> [EXERCISE INSTRUCTIONS] Provide the entries once more, identical in every word.

*** SOURCE MATERIAL

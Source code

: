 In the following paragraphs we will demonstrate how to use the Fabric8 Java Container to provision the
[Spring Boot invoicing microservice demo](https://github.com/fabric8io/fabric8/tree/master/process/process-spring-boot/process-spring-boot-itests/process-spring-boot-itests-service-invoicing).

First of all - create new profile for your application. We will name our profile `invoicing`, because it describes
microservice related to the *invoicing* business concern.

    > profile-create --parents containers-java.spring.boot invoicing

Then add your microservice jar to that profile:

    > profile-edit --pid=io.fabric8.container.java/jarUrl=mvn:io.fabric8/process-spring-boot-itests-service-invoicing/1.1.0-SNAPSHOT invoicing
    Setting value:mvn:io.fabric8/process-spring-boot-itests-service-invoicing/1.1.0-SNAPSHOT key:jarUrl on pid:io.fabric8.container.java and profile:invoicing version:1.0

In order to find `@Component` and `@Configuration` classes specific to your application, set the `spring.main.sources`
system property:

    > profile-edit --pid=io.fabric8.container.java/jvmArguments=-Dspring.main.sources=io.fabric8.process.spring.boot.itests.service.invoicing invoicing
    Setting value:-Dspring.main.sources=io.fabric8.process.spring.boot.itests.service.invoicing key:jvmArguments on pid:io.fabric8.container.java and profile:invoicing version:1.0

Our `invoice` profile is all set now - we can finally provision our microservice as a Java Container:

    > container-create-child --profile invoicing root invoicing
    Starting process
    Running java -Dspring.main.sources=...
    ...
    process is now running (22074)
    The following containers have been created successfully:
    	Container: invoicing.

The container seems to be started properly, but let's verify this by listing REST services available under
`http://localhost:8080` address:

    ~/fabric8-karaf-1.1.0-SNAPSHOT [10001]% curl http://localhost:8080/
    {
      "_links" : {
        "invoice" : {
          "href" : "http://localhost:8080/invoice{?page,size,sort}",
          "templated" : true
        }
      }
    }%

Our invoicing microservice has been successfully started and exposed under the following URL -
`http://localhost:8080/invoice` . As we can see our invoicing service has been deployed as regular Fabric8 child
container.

******

> [EXPECTED OUTPUT]
Source code

: In the following paragraphs we will demonstrate how to use the Fabric8 Java Container to provision the
[Spring Boot invoicing microservice demo](https://github.com/fabric8io/fabric8/tree/master/process/process-spring-boot/process-spring-boot-itests/process-spring-boot-itests-service-invoicing).

First of all - create new profile for your application. We will name our profile `invoicing`, because it describes
microservice related to the *invoicing* business concern.

    > profile-create --parents containers-java.spring.boot invoicing

Then add your microservice jar to that profile:

    > profile-edit --pid=io.fabric8.container.java/jarUrl=mvn:io.fabric8/process-spring-boot-itests-service-invoicing/1.1.0-SNAPSHOT invoicing
    Setting value:mvn:io.fabric8/process-spring-boot-itests-service-invoicing/1.1.0-SNAPSHOT key:jarUrl on pid:io.fabric8.container.java and profile:invoicing version:1.0

In order to find `@Component` and `@Configuration` classes specific to your application, set the `spring.main.sources`
system property:

    > profile-edit --pid=io.fabric8.container.java/jvmArguments=-Dspring.main.sources=io.fabric8.process.spring.boot.itests.service.invoicing invoicing
    Setting value:-Dspring.main.sources=io.fabric8.process.spring.boot.itests.service.invoicing key:jvmArguments on pid:io.fabric8.container.java and profile:invoicing version:1.0

Our `invoice` profile is all set now - we can finally provision our microservice as a Java Container:

    > container-create-child --profile invoicing root invoicing
    Starting process
    Running java -Dspring.main.sources=...
    ...
    process is now running (22074)
    The following containers have been created successfully:
    	Container: invoicing.

The container seems to be started properly, but let's verify this by listing REST services available under
`http://localhost:8080` address:

    ~/fabric8-karaf-1.1.0-SNAPSHOT [10001]% curl http://localhost:8080/
    {
      "_links" : {
        "invoice" : {
          "href" : "http://localhost:8080/invoice{?page,size,sort}",
          "templated" : true
        }
      }
    }%

Our invoicing microservice has been successfully started and exposed under the following URL -
`http://localhost:8080/invoice` . As we can see our invoicing service has been deployed as regular Fabric8 child
container.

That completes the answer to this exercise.